Do whales sleep at night?
Unlike most dolphins who often hunt for their prey at night, most whales can often sleep throughout the night.
Do whales sleep?
Observations of bottlenose dolphins in aquariums and zoos, and of whales and dolphins in the wild, show two basic methods of sleeping: they either rest quietly in the water, vertically or horizontally, or sleep while swimming slowly next to another animal.
How do whales sleep?
Can barnacles attach to human skin?
In Your Hand. Yes, barnacles can grow in human flesh.
Do whales feel itchy?
Yes, marine mammals such as seals, whales, and dolphins have been known to scratch themselves. The sensation of itchiness is generally thought to help an animal locate something on its skin that shouldn’t be there, such as an insect.

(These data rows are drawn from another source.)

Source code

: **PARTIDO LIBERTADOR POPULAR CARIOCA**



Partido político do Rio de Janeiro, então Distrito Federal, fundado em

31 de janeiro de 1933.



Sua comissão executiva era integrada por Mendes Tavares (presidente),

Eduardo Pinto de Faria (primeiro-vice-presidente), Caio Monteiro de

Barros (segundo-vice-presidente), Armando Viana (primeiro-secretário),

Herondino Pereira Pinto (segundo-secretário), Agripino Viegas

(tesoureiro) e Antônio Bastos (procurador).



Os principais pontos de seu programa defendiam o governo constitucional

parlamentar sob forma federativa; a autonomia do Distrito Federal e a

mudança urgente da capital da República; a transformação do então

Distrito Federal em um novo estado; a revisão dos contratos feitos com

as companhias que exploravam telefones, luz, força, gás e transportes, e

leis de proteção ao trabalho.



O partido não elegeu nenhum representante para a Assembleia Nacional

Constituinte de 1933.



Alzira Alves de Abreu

Why do Orcas not get barnacles?
In the case of barnacles and whales, only the barnacles benefit from attaching to the whales, but at no biological cost to the whale. This type of symbiotic relationship is known as commensalism. In this case, attaching to the whales gives the barnacles a stable place to live, a free ride, and access to plenty of food.
Can you pick barnacles off a whale?
What eats barnacles off of whales?
Living upon the back of a Gray Whale means they are free from attacks by the most common enemies of the various barnacle species. Stationary barnacles are regularly attacked and eaten by sea stars (starfish), sea cucumbers, some sea worms, as well as various snails and whelks.
What’s the biggest animal ever to live?
the blue whale
Far bigger than any dinosaur, the blue whale is the largest known animal to have ever lived. An adult blue whale can grow to a massive 30m long and weigh more than 180,000kg – that’s about the same as 40 elephants, 30 Tyrannosaurus Rex or 2,670 average-sized men.
What is the loudest animal in the world?
The loudest animal of all
Not only can baleen whales emit calls that travel farther than any other voice in the animal kingdom, these giants of the deep also create the loudest vocalisations of any creature on earth: the call of a blue whale can reach 180 decibels – as loud as a jet plane, a world record.
Why do whales slap the surface?
An aggressive display where the humpback whale will thrash the surface of the water by whipping its upraised flukes from side to side. Humpbacks will slap the surface of the water as a warning signal to others or bash other whales during aggressive competition.